Los eventos artísticos que se realizarán en 390 municipios, en los cuales se programarán de una a tres actividades al mes, han sido divididas en cuatro vertientes que incluyen música, canto, danza y fomento a la lectura. Sus nombres recuerdan el prometido vale de cultura, pero sólo utilizan la palabra “vale” en el sentido de una expresión afirmativa: ¡Vale! Bailar, ¡Vale! Jugar, ¡Vale! Cantar y ¡Vale! Leer.
El programa abarca las 32 entidades federativas del país y se extenderá hasta noviembre próximo; el objetivo, según el documento al cual tuvo acceso Excélsior, es “incrementar el acceso a la cultura de los sectores vulnerables”, fortalecer los vínculos comunitarios y abrir espacios de expresión, diálogo y convivencia comunitaria mediante el aprovechamiento creativo del espacio público y del tiempo libre.

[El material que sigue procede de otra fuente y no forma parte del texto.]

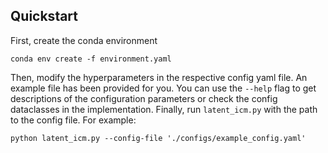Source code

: ## Quickstart

First, create the conda environment 
```
conda env create -f environment.yaml
```
Then, modify the hyperparameters in the respective config yaml file. An example file has been provided for you. You can use the `--help` flag to get descriptions of the configuration parameters or check the config dataclasses in the implementation. Finally, run `latent_icm.py` with the path to the config file. For example:
```
python latent_icm.py --config-file './configs/example_config.yaml' 
```

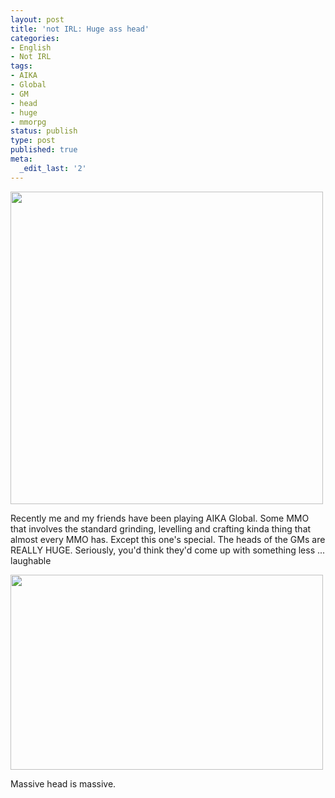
 ```yaml
---
layout: post
title: 'not IRL: Huge ass head'
categories:
- English
- Not IRL
tags:
- AIKA
- Global
- GM
- head
- huge
- mmorpg
status: publish
type: post
published: true
meta:
  _edit_last: '2'
---
```

<a href="/images/2010/10/wpid-1.jpg" rel="lightbox"><img src="/images/2010/10/wpid-1-500x500.jpg" alt="" title="Picture" width="500" height="500" class="alignnone size-medium wp-image-1204" /></a>

Recently me and my friends have been playing AIKA Global. Some MMO that involves the standard grinding, levelling and crafting kinda thing that almost every MMO has. Except this one's special. The heads of the GMs are REALLY HUGE. Seriously, you'd think they'd come up with something less ... laughable

<a href="/images/2010/10/wpid-Capture0000.jpg" rel="lightbox"><img src="/images/2010/10/wpid-Capture0000-500x312.jpg" alt="" title="Picture" width="500" height="312" class="alignnone size-medium wp-image-1204" /></a>

Massive head is massive.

Los vales de cultura fueron una iniciativa insertada de último momento en la Ley General de Cultura y Derechos Culturales. Los legisladores panistas, particularmente la senadora Mariana Gómez del Campo, insistieron en la inclusión del programa después de que en el cabildeo de la ley fueron eliminados los estatutos que contemplaban las garantías presupuestales y financieras para la cultura. Después de la publicación de la Ley en el Diario Oficial de la Federación, el 19 de junio del año pasado, la Secretaría de Cultura tenía 180 días hábiles para establecer el mecanismo del programa.
El artículo octavo de la Ley General de Cultura estableció entonces que: “La Secretaría de Cultura coordinará y promoverá el programa de asignación de vales de Cultura con la participación del sector social y privado, de las entidades federativas, de los municipios y de las alcaldías de la Ciudad de México, para incrementar el acceso a la cultura de los sectores vulnerables”.
Pero desde un principio, el mandato no fue avalado por María Cristina García Cepeda, titular de la Secretaría de Cultura federal quien declaró que los vales de cultura no eran “un tema de valecitos o tarjetitas” y que entenderlos así era “demagogia” y “asistencialismo” (Excélsior 15/07/2017). La funcionaria afirmó: “no lo entendemos como ir a repartir vales, para mí sería muy fácil ir en una avioneta al lugar más apartado y desde ahí tirar vales para que todos los recojan”.